# can u use eco earth as a substrate for rats?



## devilsofdarkness (Mar 26, 2006)

Hi all ive got 17 ratties and usually either use kitchen roll, shredded paper or carefresh as a base in their cages but does anyone know if you can use eco earth substrate........I ask as I think the rats would love it for the digging and burrowing factor.

Thanks debi


----------



## LoveForLizards (Apr 20, 2008)

Just buy top soil, bake it, put it in the bottom every few days take the top layer off when it starts to get low clean it all, bake it again and replace. Great for hiding meal worms in for them to forage for :2thumb:


----------



## LisaLQ (Jan 29, 2009)

You could add it in a tub for burying in, but I doubt it'd make a good permanent bedding. Could work out costly with weekly clean outs.


----------



## LoveForLizards (Apr 20, 2008)

LisaLQ said:


> You could add it in a tub for burying in, but I doubt it'd make a good permanent bedding.


Absorbent, odour controlling and not dusty/fine. Why not?



LisaLQ said:


> Could work out costly with weekly clean outs.
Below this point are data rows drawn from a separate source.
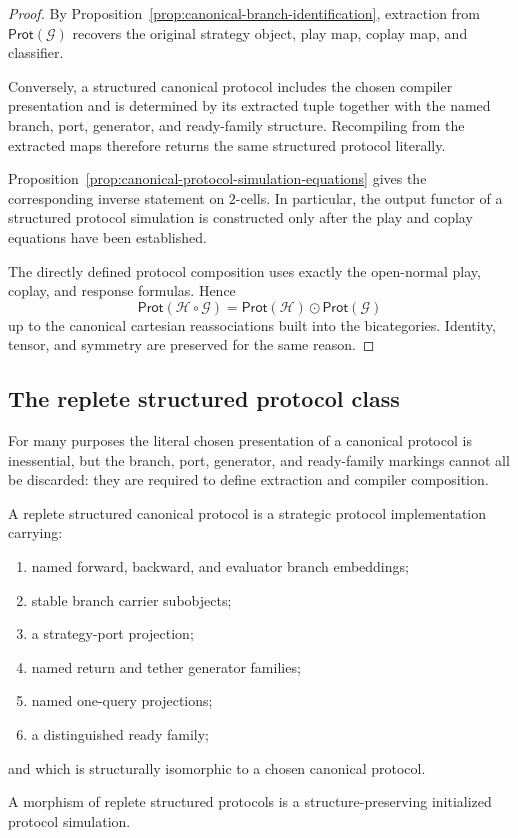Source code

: \begin{proof}
By Proposition~\ref{prop:canonical-branch-identification}, extraction from
\(\mathsf{Prot}(\mathcal G)\) recovers the original strategy object, play map, coplay map, and
classifier.

Conversely, a structured canonical protocol includes the chosen compiler presentation and is
determined by its extracted tuple together with the named branch, port, generator, and ready-family
structure. Recompiling from the extracted maps therefore returns the same structured protocol
literally.

Proposition~\ref{prop:canonical-protocol-simulation-equations} gives the corresponding inverse
statement on \(2\)-cells. In particular, the output functor of a structured protocol simulation is
constructed only after the play and coplay equations have been established.

The directly defined protocol composition uses exactly the open-normal play, coplay, and response
formulas. Hence
\[
  \mathsf{Prot}(\mathcal H\circ\mathcal G)
  =
  \mathsf{Prot}(\mathcal H)
  \odot
  \mathsf{Prot}(\mathcal G)
\]
up to the canonical cartesian reassociations built into the bicategories. Identity, tensor, and
symmetry are preserved for the same reason.
\end{proof}

\subsection{The replete structured protocol class}

For many purposes the literal chosen presentation of a canonical protocol is inessential, but the
branch, port, generator, and ready-family markings cannot all be discarded: they are required to
define extraction and compiler composition.

\begin{definition}
\label{def:replete-structured-canonical-protocol}
A replete structured canonical protocol is a strategic protocol implementation carrying:
\begin{enumerate}
  \item named forward, backward, and evaluator branch embeddings;
  \item stable branch carrier subobjects;
  \item a strategy-port projection;
  \item named return and tether generator families;
  \item named one-query projections;
  \item a distinguished ready family;
\end{enumerate}
and which is structurally isomorphic to a chosen canonical protocol.

A morphism of replete structured protocols is a structure-preserving initialized protocol
simulation.
\end{definition}

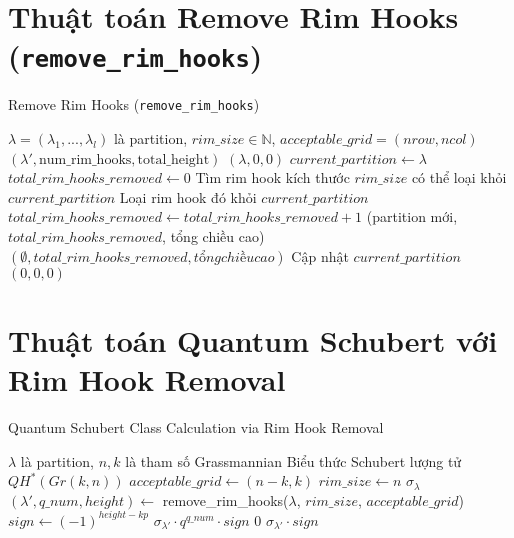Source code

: \section*{Thuật toán Remove Rim Hooks (\texttt{remove\_rim\_hooks})}

\begin{algorithm}[H]
\caption{Remove Rim Hooks (\texttt{remove\_rim\_hooks})}
\begin{algorithmic}[1]
\REQUIRE $\lambda = (\lambda_1, ..., \lambda_l)$ là partition, $rim\_size \in \mathbb{N}$, $acceptable\_grid = (nrow, ncol)$
\ENSURE $(\lambda', \text{num\_rim\_hooks}, \text{total\_height})$
    \RETURN $(\lambda, 0, 0)$
\ENDIF
\STATE $current\_partition \gets \lambda$
\STATE $total\_rim\_hooks\_removed \gets 0$
    \STATE Tìm rim hook kích thước $rim\_size$ có thể loại khỏi $current\_partition$
        \STATE Loại rim hook đó khỏi $current\_partition$
        \STATE $total\_rim\_hooks\_removed \gets total\_rim\_hooks\_removed + 1$
            \RETURN (partition mới, $total\_rim\_hooks\_removed$, tổng chiều cao)
        \ENDIF
            \RETURN $(\emptyset, total\_rim\_hooks\_removed, tổng chiều cao)$
        \ENDIF
        \STATE Cập nhật $current\_partition$
    \ELSE
        \RETURN $(0, 0, 0)$
    \ENDIF
\ENDWHILE
\end{algorithmic}
\end{algorithm}

\section*{Thuật toán Quantum Schubert với Rim Hook Removal}

\begin{algorithm}[H]
\caption{Quantum Schubert Class Calculation via Rim Hook Removal}
\begin{algorithmic}[1]
\REQUIRE $\lambda$ là partition, $n, k$ là tham số Grassmannian
\ENSURE Biểu thức Schubert lượng tử $QH^*(Gr(k,n))$
\STATE $acceptable\_grid \gets (n-k, k)$
\STATE $rim\_size \gets n$
    \RETURN $\sigma_\lambda$
\ENDIF
\STATE $(\lambda', q\_num, height) \gets$ remove\_rim\_hooks($\lambda$, $rim\_size$, $acceptable\_grid$)
\STATE $sign \gets (-1)^{height-kp}$
    \RETURN $\sigma_{\lambda'} \cdot q^{q\_num} \cdot sign$
    \RETURN $0$
\ELSE
    \RETURN $\sigma_{\lambda'} \cdot sign$
\ENDIF
\end{algorithmic}
\end{algorithm}

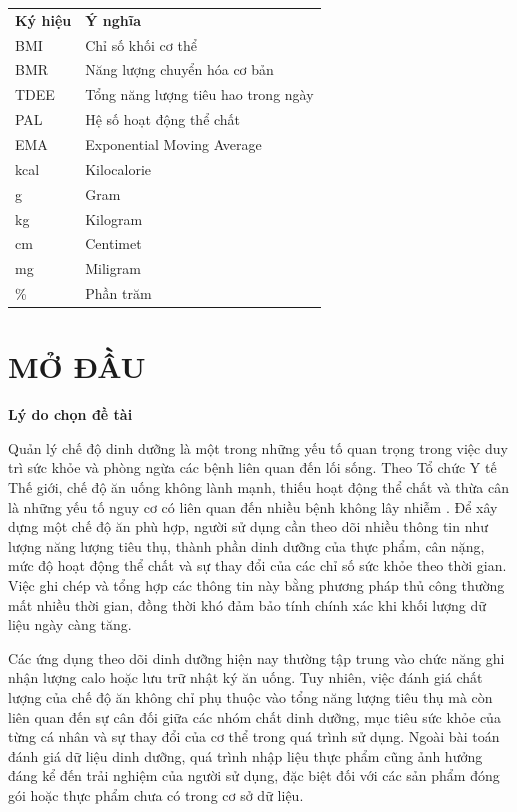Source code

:\documentclass[12pt, a4paper]{report}
\begin{document}
\noindent
\begin{tabular}{p{3cm} p{11cm}}
\textbf{Ký hiệu} & \textbf{Ý nghĩa} \\[0.2cm]
BMI & Chỉ số khối cơ thể \\[0.15cm]
BMR & Năng lượng chuyển hóa cơ bản \\[0.15cm]
TDEE & Tổng năng lượng tiêu hao trong ngày \\[0.15cm]
PAL & Hệ số hoạt động thể chất \\[0.15cm]
EMA & Exponential Moving Average \\[0.15cm]
kcal & Kilocalorie \\[0.15cm]
g & Gram \\[0.15cm]
kg & Kilogram \\[0.15cm]
cm & Centimet \\[0.15cm]
mg & Miligram \\[0.15cm]
\% & Phần trăm \\
\end{tabular}
\clearpage
{}

\chapter*{MỞ ĐẦU}
\textbf{Lý do chọn đề tài}

Quản lý chế độ dinh dưỡng là một trong những yếu tố quan trọng trong việc duy trì sức khỏe và phòng ngừa các bệnh liên quan đến lối sống. Theo Tổ chức Y tế Thế giới, chế độ ăn uống không lành mạnh, thiếu hoạt động thể chất và thừa cân là những yếu tố nguy cơ có liên quan đến nhiều bệnh không lây nhiễm \cite{who_healthy_lifestyle}. Để xây dựng một chế độ ăn phù hợp, người sử dụng cần theo dõi nhiều thông tin như lượng năng lượng tiêu thụ, thành phần dinh dưỡng của thực phẩm, cân nặng, mức độ hoạt động thể chất và sự thay đổi của các chỉ số sức khỏe theo thời gian. Việc ghi chép và tổng hợp các thông tin này bằng phương pháp thủ công thường mất nhiều thời gian, đồng thời khó đảm bảo tính chính xác khi khối lượng dữ liệu ngày càng tăng.

Các ứng dụng theo dõi dinh dưỡng hiện nay thường tập trung vào chức năng ghi nhận lượng calo hoặc lưu trữ nhật ký ăn uống. Tuy nhiên, việc đánh giá chất lượng của chế độ ăn không chỉ phụ thuộc vào tổng năng lượng tiêu thụ mà còn liên quan đến sự cân đối giữa các nhóm chất dinh dưỡng, mục tiêu sức khỏe của từng cá nhân và sự thay đổi của cơ thể trong quá trình sử dụng. Ngoài bài toán đánh giá dữ liệu dinh dưỡng, quá trình nhập liệu thực phẩm cũng ảnh hưởng đáng kể đến trải nghiệm của người sử dụng, đặc biệt đối với các sản phẩm đóng gói hoặc thực phẩm chưa có trong cơ sở dữ liệu.
\end{document}
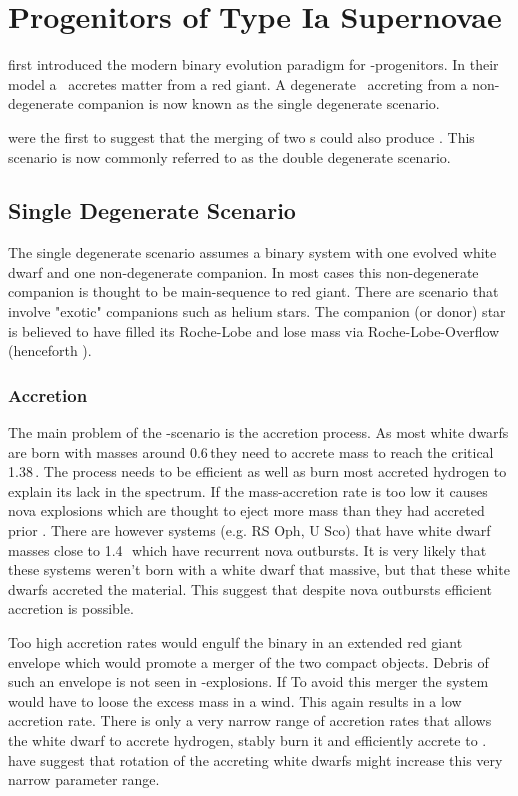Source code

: \section{Progenitors of Type Ia Supernovae}
\label{sec:snia_progenitor}

\citet{1973ApJ...186.1007W} first introduced the modern binary evolution paradigm for \snia-progenitors. In their model a \cowd\ accretes matter from a red giant. A degenerate \cowd\ accreting from a non-degenerate companion is now known as the single degenerate scenario. 

\citet{1984ApJ...277..355W, 1984ApJS...54..335I} were the first to suggest that the merging of two \cowd s could also produce \sneia. This scenario is now commonly referred to as the double degenerate scenario.



\subsection{Single Degenerate Scenario}
The single degenerate scenario assumes a binary system with one evolved white dwarf and one non-degenerate companion. In most cases this non-degenerate companion is thought to be main-sequence to red giant. There are scenario that involve "exotic" companions such as helium stars. The companion (or donor) star is believed to have filled its Roche-Lobe and lose mass via Roche-Lobe-Overflow (henceforth \rlof).

\subsubsection{Accretion}
The main problem of the \sd-scenario is the accretion process.  As most white dwarfs are born with masses around 0.6\,\msun they need to accrete mass to reach the critical 1.38\,\msun. The process needs to be efficient as well as burn most accreted hydrogen to explain its lack in the spectrum.
 If the mass-accretion rate is too low it causes nova explosions which are thought to eject more mass than they had accreted prior \citep{Nomoto:1982p451}. There are however systems (e.g. RS Oph, U Sco) that have white dwarf masses close to 1.4\,\msun\ which have recurrent nova outbursts. It is very likely that these systems weren't born with a white dwarf that massive, but that these white dwarfs accreted the material. This suggest that despite nova outbursts efficient accretion is possible. 
 
 Too high accretion rates would engulf the binary in an extended red giant envelope which would promote a merger of the two compact objects. Debris of such an envelope is not seen in \snia-explosions. If To avoid this merger the system would have to loose the excess mass in a wind. This again results in a low accretion rate. There is only a very narrow range of accretion rates that allows the white dwarf to accrete hydrogen, stably burn it and efficiently accrete to \mchan. \cite{2004A&A...419..623Y} have suggest that rotation of the accreting white dwarfs might increase this very narrow parameter range.
 
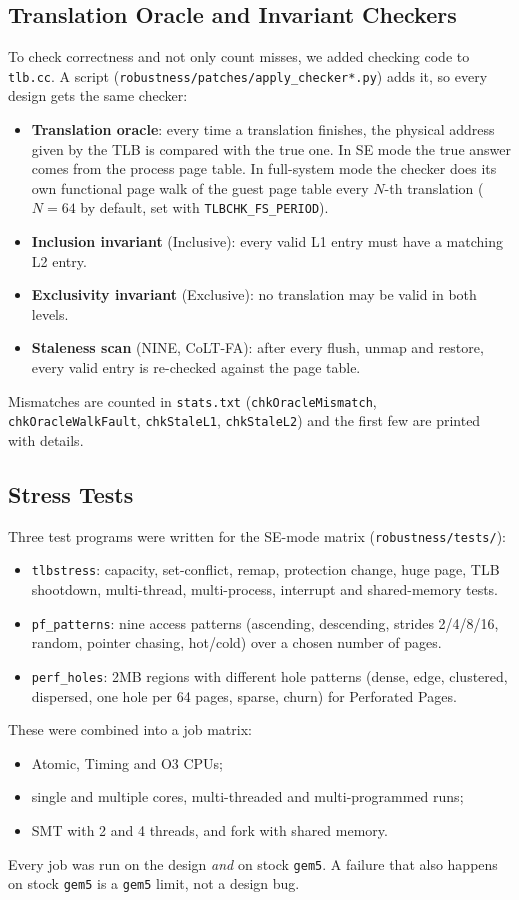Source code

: \subsection{Translation Oracle and Invariant Checkers}
To check correctness and not only count misses, we added checking code to \texttt{tlb.cc}. A script (\texttt{robustness/patches/apply\_checker*.py}) adds it, so every design gets the same checker:
\begin{itemize}
    \item \textbf{Translation oracle}: every time a translation finishes, the physical address given by the TLB is compared with the true one. In SE mode the true answer comes from the process page table. In full-system mode the checker does its own functional page walk of the guest page table every $N$-th translation ($N = 64$ by default, set with \texttt{TLBCHK\_FS\_PERIOD}).
    \item \textbf{Inclusion invariant} (Inclusive): every valid L1 entry must have a matching L2 entry.
    \item \textbf{Exclusivity invariant} (Exclusive): no translation may be valid in both levels.
    \item \textbf{Staleness scan} (NINE, CoLT-FA): after every flush, unmap and restore, every valid entry is re-checked against the page table.
\end{itemize}
Mismatches are counted in \texttt{stats.txt} (\texttt{chkOracleMismatch}, \texttt{chkOracleWalkFault}, \texttt{chkStaleL1}, \texttt{chkStaleL2}) and the first few are printed with details.

\subsection{Stress Tests}
Three test programs were written for the SE-mode matrix (\texttt{robustness/tests/}):
\begin{itemize}
    \item \texttt{tlbstress}: capacity, set-conflict, remap, protection change, huge page, TLB shootdown, multi-thread, multi-process, interrupt and shared-memory tests.
    \item \texttt{pf\_patterns}: nine access patterns (ascending, descending, strides 2/4/8/16, random, pointer chasing, hot/cold) over a chosen number of pages.
    \item \texttt{perf\_holes}: 2MB regions with different hole patterns (dense, edge, clustered, dispersed, one hole per 64 pages, sparse, churn) for Perforated Pages.
\end{itemize}
These were combined into a job matrix:
\begin{itemize}
    \item Atomic, Timing and O3 CPUs;
    \item single and multiple cores, multi-threaded and multi-programmed runs;
    \item SMT with 2 and 4 threads, and fork with shared memory.
\end{itemize}
Every job was run on the design \emph{and} on stock \texttt{gem5}. A failure that also happens on stock \texttt{gem5} is a \texttt{gem5} limit, not a design bug.


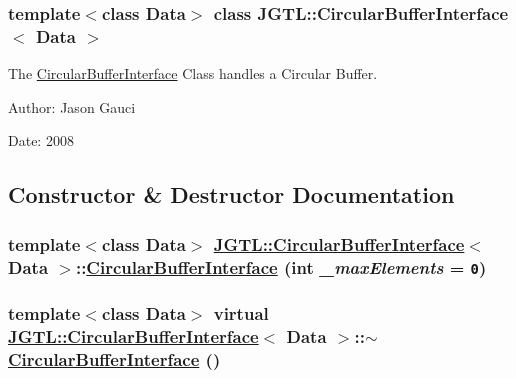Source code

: \subsubsection*{template$<$class Data$>$ class JGTL::Circular\-Buffer\-Interface$<$ Data $>$}

The \hyperlink{class_j_g_t_l_1_1_circular_buffer_interface}{Circular\-Buffer\-Interface} Class handles a Circular Buffer. 

\begin{Desc}
\item[Author:]Jason Gauci \end{Desc}
\begin{Desc}
\item[Date:]2008 \end{Desc}




\subsection{Constructor \& Destructor Documentation}
\hypertarget{class_j_g_t_l_1_1_circular_buffer_interface_abf78d1a386ecba4d20d5153c52e14f7}{
\subsubsection[CircularBufferInterface]{\setlength{\rightskip}{0pt plus 5cm}template$<$class Data$>$ \hyperlink{class_j_g_t_l_1_1_circular_buffer_interface}{JGTL::Circular\-Buffer\-Interface}$<$ Data $>$::\hyperlink{class_j_g_t_l_1_1_circular_buffer_interface}{Circular\-Buffer\-Interface} (int {\em \_\-max\-Elements} = {\tt 0})}}
\label{class_j_g_t_l_1_1_circular_buffer_interface_abf78d1a386ecba4d20d5153c52e14f7}


\hypertarget{class_j_g_t_l_1_1_circular_buffer_interface_ab1efe15a8613de6b499f4165f3eb369}{
\subsubsection[$\sim$CircularBufferInterface]{\setlength{\rightskip}{0pt plus 5cm}template$<$class Data$>$ virtual \hyperlink{class_j_g_t_l_1_1_circular_buffer_interface}{JGTL::Circular\-Buffer\-Interface}$<$ Data $>$::$\sim$\hyperlink{class_j_g_t_l_1_1_circular_buffer_interface}{Circular\-Buffer\-Interface} ()}}
\label{class_j_g_t_l_1_1_circular_buffer_interface_ab1efe15a8613de6b499f4165f3eb369}




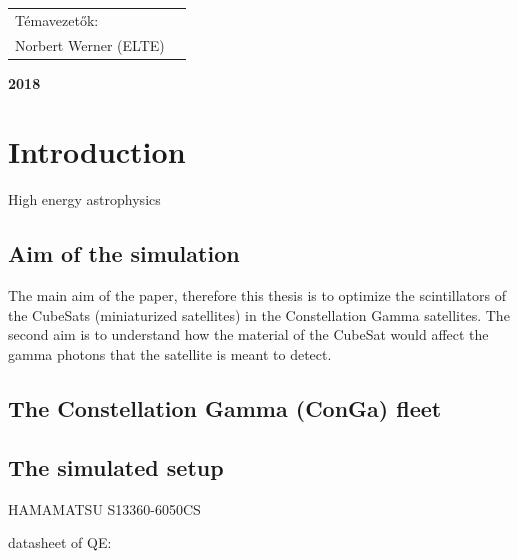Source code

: \documentclass[12pt, a4paper,titlepage]{article}
\numberwithin{equation}{section}
\numberwithin{figure}{section}
\begin{document}
\begin{titlepage}
\begin{center}
\vspace{4 cm}
\end{center}

\begin{center}
\begin{tabular}{ll}
\centerline{ Témavezetők: } \\
\centerline{ Norbert Werner (ELTE)}
\end{tabular}
\end{center}
\begin{center}

\vspace{2.5 cm}
\large \textbf {2018}\\
\end{center}
\end{titlepage}
\tableofcontents
{}



\pagebreak
{}
\setcounter{page}{1}




\section{Introduction}

High energy astrophysics

\subsection{Aim of the simulation}

The main aim of the paper, therefore this thesis is to optimize the scintillators of the CubeSats (miniaturized satellites) in the Constellation Gamma satellites. The second aim is to understand how the material of the CubeSat would affect the gamma photons that the satellite is meant to detect.

\subsection{The Constellation Gamma (ConGa) fleet}

\subsection{The simulated setup}


HAMAMATSU S13360-6050CS

datasheet of QE:
\end{document}

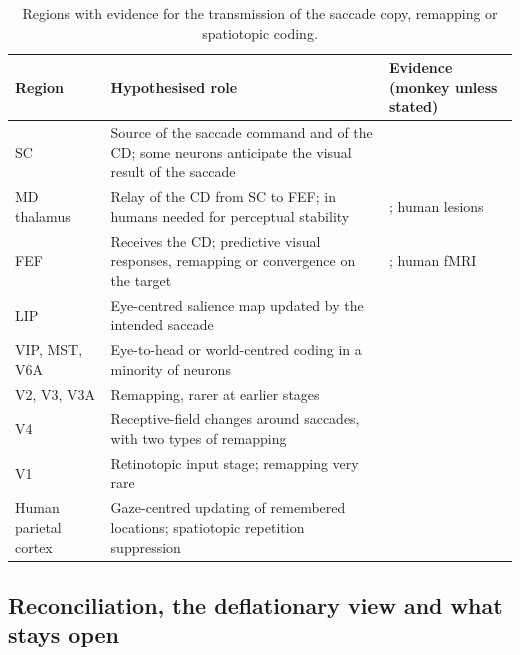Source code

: \documentclass[14pt]{article}
\begin{document}
\begin{table}[h]
\centering\footnotesize
\setlength{\tabcolsep}{3pt}
\begin{tabular}{@{}>{\raggedright\arraybackslash}p{3.1cm}>{\raggedright\arraybackslash}p{6.2cm}>{\raggedright\arraybackslash}p{6.3cm}@{}}
\hline
Region & Hypothesised role & Evidence (monkey unless stated) \\
\hline
SC & Source of the saccade command and of the CD; some neurons anticipate the visual result of the saccade & \citet{walkerNeuronsMonkeySuperior1995} \\
MD thalamus & Relay of the CD from SC to FEF; in humans needed for perceptual stability & \citet{sommerInfluenceThalamusSpatial2006}; human lesions \citet{ostendorfHumanThalamusContributes2010} \\
FEF & Receives the CD; predictive visual responses, remapping or convergence on the target & \citet{umenoSpatialProcessingMonkey1997,zirnsakVisualSpaceCompressed2014}; human fMRI \citet{fairhallSpatiotopicUpdatingSaccades2017} \\
LIP & Eye-centred salience map updated by the intended saccade & \citet{duhamelUpdatingRepresentationVisual1992,colbySpaceAttentionParietal1999} \\
VIP, MST, V6A & Eye-to-head or world-centred coding in a minority of neurons & \citet{duhamelSpatialInvarianceVisual1997,ilgPosteriorParietalCortex2004} \\
V2, V3, V3A & Remapping, rarer at earlier stages & \citet{nakamuraUpdatingVisualRepresentation2002} \\
V4 & Receptive-field changes around saccades, with two types of remapping & \citet{neupaneTwoDistinctTypes2016} \\
V1 & Retinotopic input stage; remapping very rare & \citet{nakamuraUpdatingVisualRepresentation2002} \\
Human parietal cortex & Gaze-centred updating of remembered locations; spatiotopic repetition suppression & \citet{medendorpGazecenteredUpdatingVisual2003,merriamSpatialUpdatingHuman2003,fairhallSpatiotopicUpdatingSaccades2017} \\
\hline
\end{tabular}
\caption{Regions with evidence for the transmission of the saccade copy, remapping or spatiotopic coding.}
\label{tab:substrates}
\end{table}

\subsection{Reconciliation, the deflationary view and what stays open}
\end{document}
Wash it, bake it and use it all over again.


----------



## LisaLQ (Jan 29, 2009)

Can you imagine going to all that trouble just to clean your rats out though? :lol2:

I'm guessing once the wee hit it, ammonia build up would be a problem. Practicality wise, for one or two rats, maybe who knows (although having used coir in the past, I'd personally think it was too dusty), but for 17 it would be a pain in the bum.


----------



## LoveForLizards (Apr 20, 2008)

Maybe I dunno. My two rattie boys are such a pain to clean out with wood shavings I couldnt even think of adding another let alone 17 to clean out. I guess if you have alot of patience it would be ok aswell, but carpet/fleece or similar would be easier anyhow. My rattie boys like a box of dry spaghnum moss to dig, tunnel and sleep in and its easy to keep.


----------



## LisaLQ (Jan 29, 2009)

Yeah rats really do appreciate a digging tub - haven't given mine one in a while shall have to get them set up again. I just used sterile compost for my digging boxes, but since they've been on Bedmax they prefer digging around in that. Mine like pea bobbing too - bowl of water with frozen peas in - great fun!


----------